In Italia, i borghi liguri di Camogli, Portovenere, Manarola o il quartiere genovese di Boccadasse sono noti per le facciate pastello delle case, realizzate originariamente con pigmenti naturali, mescolati con calce e acqua marina. Qui i colori aiutavano i pescatori a riconoscere la propria abitazione al rientro in porto. Inoltre, ogni tonalità contribuiva a definire l’estetica del borgo e la sua relazione con il paesaggio. A Burano (Fig. 3a), nella laguna di Venezia, la nebbia fitta imponeva soluzioni simili: anche qui, il colore era usato come un prezioso strumento di orientamento.

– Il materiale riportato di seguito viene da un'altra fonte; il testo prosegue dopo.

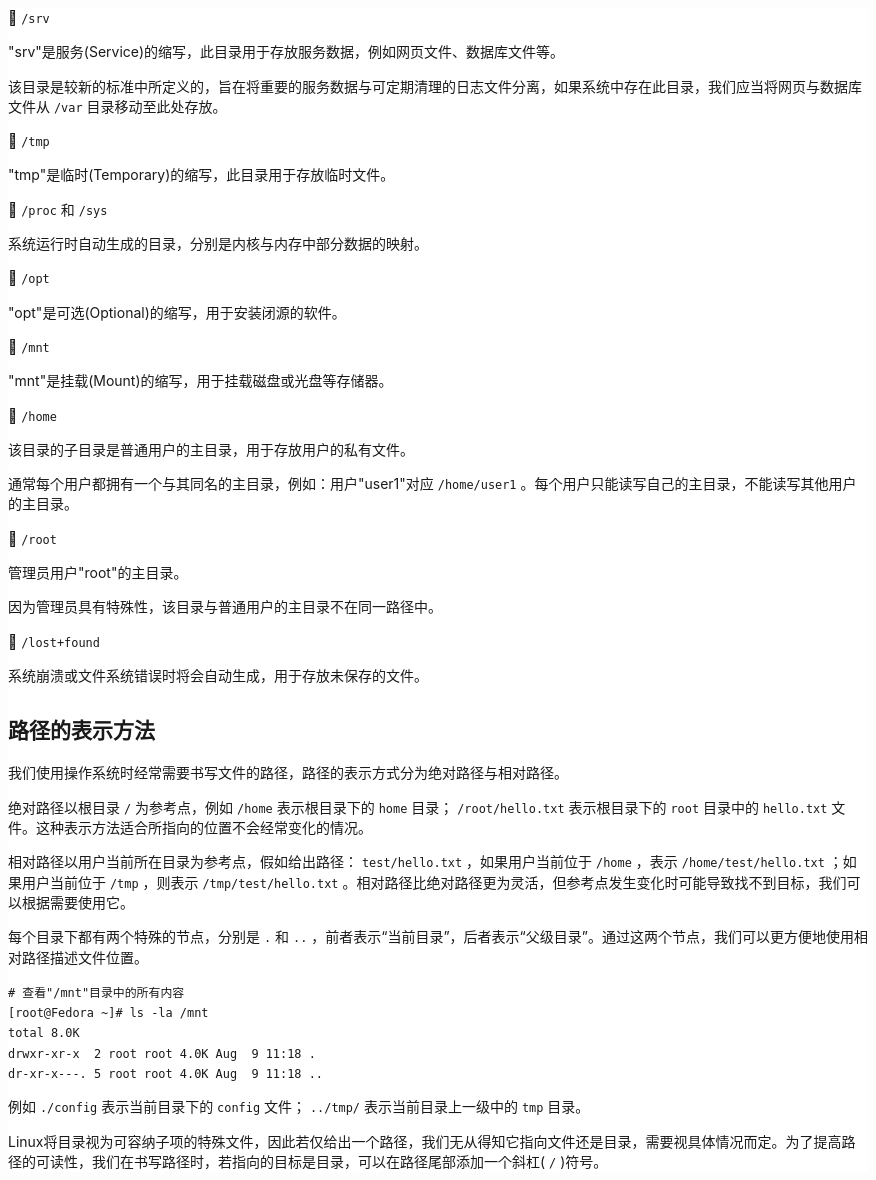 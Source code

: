 🔷 `/srv`

"srv"是服务(Service)的缩写，此目录用于存放服务数据，例如网页文件、数据库文件等。

该目录是较新的标准中所定义的，旨在将重要的服务数据与可定期清理的日志文件分离，如果系统中存在此目录，我们应当将网页与数据库文件从 `/var` 目录移动至此处存放。

🔷 `/tmp`

"tmp"是临时(Temporary)的缩写，此目录用于存放临时文件。

🔷 `/proc` 和 `/sys`

系统运行时自动生成的目录，分别是内核与内存中部分数据的映射。

🔷 `/opt`

"opt"是可选(Optional)的缩写，用于安装闭源的软件。

🔷 `/mnt`

"mnt"是挂载(Mount)的缩写，用于挂载磁盘或光盘等存储器。

🔷 `/home`

该目录的子目录是普通用户的主目录，用于存放用户的私有文件。

通常每个用户都拥有一个与其同名的主目录，例如：用户"user1"对应 `/home/user1` 。每个用户只能读写自己的主目录，不能读写其他用户的主目录。

🔷 `/root`

管理员用户"root"的主目录。

因为管理员具有特殊性，该目录与普通用户的主目录不在同一路径中。

🔷 `/lost+found`

系统崩溃或文件系统错误时将会自动生成，用于存放未保存的文件。

## 路径的表示方法
我们使用操作系统时经常需要书写文件的路径，路径的表示方式分为绝对路径与相对路径。

绝对路径以根目录 `/` 为参考点，例如 `/home` 表示根目录下的 `home` 目录； `/root/hello.txt` 表示根目录下的 `root` 目录中的 `hello.txt` 文件。这种表示方法适合所指向的位置不会经常变化的情况。

相对路径以用户当前所在目录为参考点，假如给出路径： `test/hello.txt` ，如果用户当前位于 `/home` ，表示 `/home/test/hello.txt` ；如果用户当前位于 `/tmp` ，则表示 `/tmp/test/hello.txt` 。相对路径比绝对路径更为灵活，但参考点发生变化时可能导致找不到目标，我们可以根据需要使用它。

每个目录下都有两个特殊的节点，分别是 `.` 和 `..` ，前者表示“当前目录”，后者表示“父级目录”。通过这两个节点，我们可以更方便地使用相对路径描述文件位置。

```text
# 查看"/mnt"目录中的所有内容
[root@Fedora ~]# ls -la /mnt
total 8.0K
drwxr-xr-x  2 root root 4.0K Aug  9 11:18 .
dr-xr-x---. 5 root root 4.0K Aug  9 11:18 ..
```

例如 `./config` 表示当前目录下的 `config` 文件； `../tmp/` 表示当前目录上一级中的 `tmp` 目录。

Linux将目录视为可容纳子项的特殊文件，因此若仅给出一个路径，我们无从得知它指向文件还是目录，需要视具体情况而定。为了提高路径的可读性，我们在书写路径时，若指向的目标是目录，可以在路径尾部添加一个斜杠( `/` )符号。
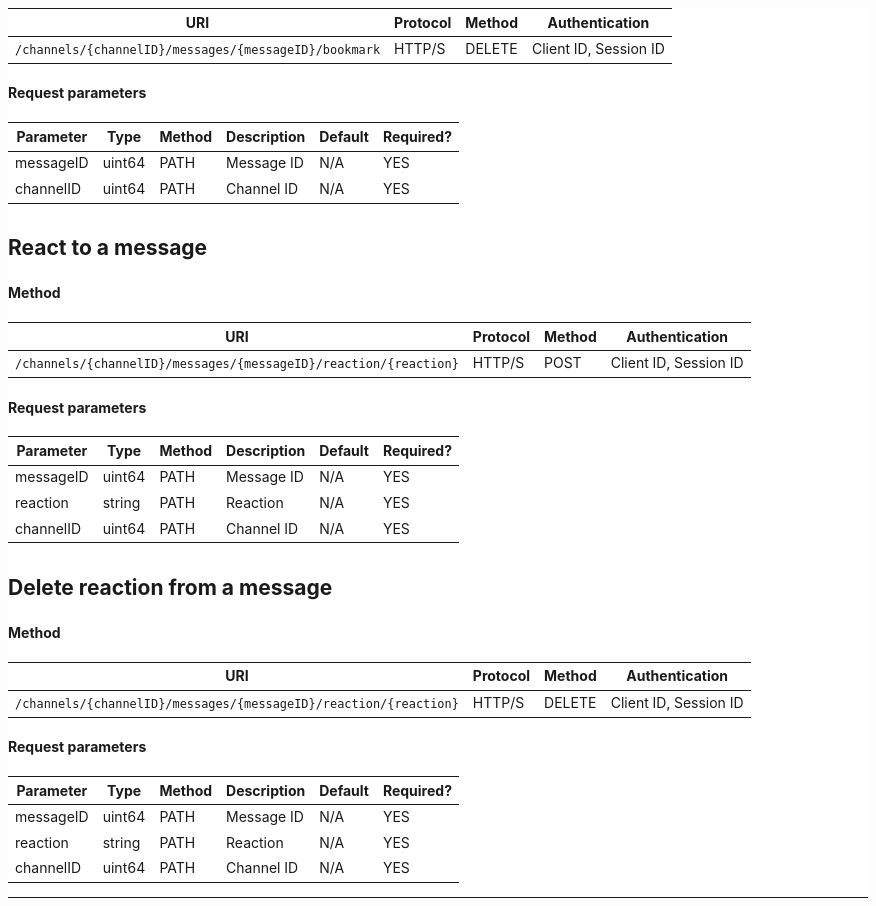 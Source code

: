 | URI | Protocol | Method | Authentication |
| --- | -------- | ------ | -------------- |
| `/channels/{channelID}/messages/{messageID}/bookmark` | HTTP/S | DELETE | Client ID, Session ID |

#### Request parameters

| Parameter | Type | Method | Description | Default | Required? |
| --------- | ---- | ------ | ----------- | ------- | --------- |
| messageID | uint64 | PATH | Message ID | N/A | YES |
| channelID | uint64 | PATH | Channel ID | N/A | YES |

## React to a message

#### Method

| URI | Protocol | Method | Authentication |
| --- | -------- | ------ | -------------- |
| `/channels/{channelID}/messages/{messageID}/reaction/{reaction}` | HTTP/S | POST | Client ID, Session ID |

#### Request parameters

| Parameter | Type | Method | Description | Default | Required? |
| --------- | ---- | ------ | ----------- | ------- | --------- |
| messageID | uint64 | PATH | Message ID | N/A | YES |
| reaction | string | PATH | Reaction | N/A | YES |
| channelID | uint64 | PATH | Channel ID | N/A | YES |

## Delete reaction from a message

#### Method

| URI | Protocol | Method | Authentication |
| --- | -------- | ------ | -------------- |
| `/channels/{channelID}/messages/{messageID}/reaction/{reaction}` | HTTP/S | DELETE | Client ID, Session ID |

#### Request parameters

| Parameter | Type | Method | Description | Default | Required? |
| --------- | ---- | ------ | ----------- | ------- | --------- |
| messageID | uint64 | PATH | Message ID | N/A | YES |
| reaction | string | PATH | Reaction | N/A | YES |
| channelID | uint64 | PATH | Channel ID | N/A | YES |

---

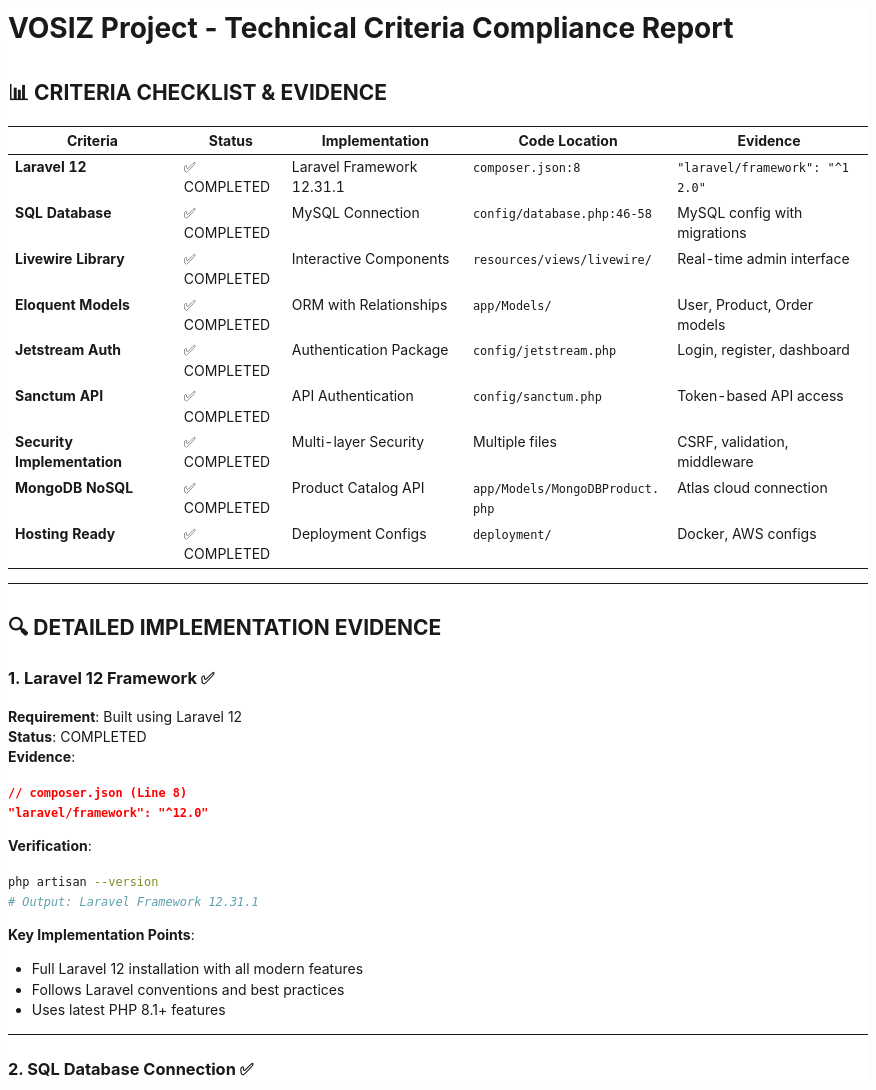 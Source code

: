 # VOSIZ Project - Technical Criteria Compliance Report

## 📊 CRITERIA CHECKLIST & EVIDENCE

| Criteria | Status | Implementation | Code Location | Evidence |
|----------|--------|----------------|---------------|----------|
| **Laravel 12** | ✅ COMPLETED | Laravel Framework 12.31.1 | `composer.json:8` | `"laravel/framework": "^12.0"` |
| **SQL Database** | ✅ COMPLETED | MySQL Connection | `config/database.php:46-58` | MySQL config with migrations |
| **Livewire Library** | ✅ COMPLETED | Interactive Components | `resources/views/livewire/` | Real-time admin interface |
| **Eloquent Models** | ✅ COMPLETED | ORM with Relationships | `app/Models/` | User, Product, Order models |
| **Jetstream Auth** | ✅ COMPLETED | Authentication Package | `config/jetstream.php` | Login, register, dashboard |
| **Sanctum API** | ✅ COMPLETED | API Authentication | `config/sanctum.php` | Token-based API access |
| **Security Implementation** | ✅ COMPLETED | Multi-layer Security | Multiple files | CSRF, validation, middleware |
| **MongoDB NoSQL** | ✅ COMPLETED | Product Catalog API | `app/Models/MongoDBProduct.php` | Atlas cloud connection |
| **Hosting Ready** | ✅ COMPLETED | Deployment Configs | `deployment/` | Docker, AWS configs |

---

## 🔍 DETAILED IMPLEMENTATION EVIDENCE

### 1. Laravel 12 Framework ✅

**Requirement**: Built using Laravel 12  
**Status**: COMPLETED  
**Evidence**:
```json
// composer.json (Line 8)
"laravel/framework": "^12.0"
```

**Verification**:
```bash
php artisan --version
# Output: Laravel Framework 12.31.1
```

**Key Implementation Points**:
- Full Laravel 12 installation with all modern features
- Follows Laravel conventions and best practices
- Uses latest PHP 8.1+ features

---

### 2. SQL Database Connection ✅
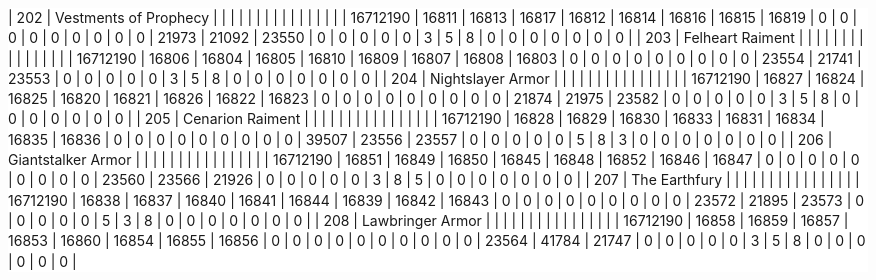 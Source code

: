 | 202 | Vestments of Prophecy                |                |                |                |                |                |                |                |                |                |                |                |                |                |                |               | 16712190       | 16811    | 16813    | 16817    | 16812    | 16814    | 16816    | 16815    | 16819    | 0        | 0         | 0         | 0         | 0         | 0         | 0         | 0         | 0         | 21973        | 21092        | 23550        | 0            | 0            | 0            | 0            | 0            | 3              | 5              | 8              | 0              | 0              | 0              | 0              | 0              | 0             | 0                 |
| 203 | Felheart Raiment                     |                |                |                |                |                |                |                |                |                |                |                |                |                |                |               | 16712190       | 16806    | 16804    | 16805    | 16810    | 16809    | 16807    | 16808    | 16803    | 0        | 0         | 0         | 0         | 0         | 0         | 0         | 0         | 0         | 23554        | 21741        | 23553        | 0            | 0            | 0            | 0            | 0            | 3              | 5              | 8              | 0              | 0              | 0              | 0              | 0              | 0             | 0                 |
| 204 | Nightslayer Armor                    |                |                |                |                |                |                |                |                |                |                |                |                |                |                |               | 16712190       | 16827    | 16824    | 16825    | 16820    | 16821    | 16826    | 16822    | 16823    | 0        | 0         | 0         | 0         | 0         | 0         | 0         | 0         | 0         | 21874        | 21975        | 23582        | 0            | 0            | 0            | 0            | 0            | 3              | 5              | 8              | 0              | 0              | 0              | 0              | 0              | 0             | 0                 |
| 205 | Cenarion Raiment                     |                |                |                |                |                |                |                |                |                |                |                |                |                |                |               | 16712190       | 16828    | 16829    | 16830    | 16833    | 16831    | 16834    | 16835    | 16836    | 0        | 0         | 0         | 0         | 0         | 0         | 0         | 0         | 0         | 39507        | 23556        | 23557        | 0            | 0            | 0            | 0            | 0            | 5              | 8              | 3              | 0              | 0              | 0              | 0              | 0              | 0             | 0                 |
| 206 | Giantstalker Armor                   |                |                |                |                |                |                |                |                |                |                |                |                |                |                |               | 16712190       | 16851    | 16849    | 16850    | 16845    | 16848    | 16852    | 16846    | 16847    | 0        | 0         | 0         | 0         | 0         | 0         | 0         | 0         | 0         | 23560        | 23566        | 21926        | 0            | 0            | 0            | 0            | 0            | 3              | 8              | 5              | 0              | 0              | 0              | 0              | 0              | 0             | 0                 |
| 207 | The Earthfury                        |                |                |                |                |                |                |                |                |                |                |                |                |                |                |               | 16712190       | 16838    | 16837    | 16840    | 16841    | 16844    | 16839    | 16842    | 16843    | 0        | 0         | 0         | 0         | 0         | 0         | 0         | 0         | 0         | 23572        | 21895        | 23573        | 0            | 0            | 0            | 0            | 0            | 5              | 3              | 8              | 0              | 0              | 0              | 0              | 0              | 0             | 0                 |
| 208 | Lawbringer Armor                     |                |                |                |                |                |                |                |                |                |                |                |                |                |                |               | 16712190       | 16858    | 16859    | 16857    | 16853    | 16860    | 16854    | 16855    | 16856    | 0        | 0         | 0         | 0         | 0         | 0         | 0         | 0         | 0         | 0            | 23564        | 41784        | 21747        | 0            | 0            | 0            | 0            | 0              | 3              | 5              | 8              | 0              | 0              | 0              | 0              | 0             | 0                 |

Nel quartiere La Boca di Buenos Aires (Fig. 3b), storicamente abitato da immigrati italiani di provenienza ligure, le case sono tuttora realizzate con materiali di recupero e dipinte con avanzi di vernici navali, creando così una tavolozza di colori estremamente vivace. Nelle Antille Olandesi, a Willemstad, le facciate sgargianti si devono – secondo la leggenda – ad un governatore che vietò l’uso del bianco perché gli causava emicranie. In realtà, fu probabilmente una strategia commerciale per incentivare la vendita di vernici colorate. A Bo-Kaap (Fig. 3c), quartiere storico di Città del Capo, in Sudafrica, le case vennero dipinte di rosa shocking, turchese, verde lime e arancione brillante dopo l’abolizione dell’apartheid, come espressione di libertà e di identità culturale.
- Fig. 3 a. Isola di Burano, Italia. Pixabay.
- Fig. 3b. La Boca, Buenos Aires, Argentina. Pixabay.
- Fig. 3c. Bo-Kaap, Città del Capo, Sudafrica. Pixabay.
Ancora, la cittadina marocchina di Chefchaouen è celebre per le sue tonalità azzurro e blu pastello. In questo caso, il colore ha origini religiose. Fu introdotto dagli ebrei sefarditi nel XV secolo per rappresentare il cielo e Dio.
Oltre la bellezza: l’infinità di significati del colore
Le case colorate, che si tratti delle abitazioni dei marinai scandinavi, dei borghi liguri o delle comunità caraibiche, sono molto di più di una suggestiva cartolina. Sono strumenti di orientamento, codici sociali, dichiarazioni di appartenenza e simboli di memoria collettiva. Ci ricordano che il colore è un mezzo di comunicazione estremamente potente, in grado di connettere le persone al proprio ambiente e celebrano il valore della diversità in una società che tende sempre più all’omologazione.
Ogni nuovo mattino, uscirò per le strade cercando i colori.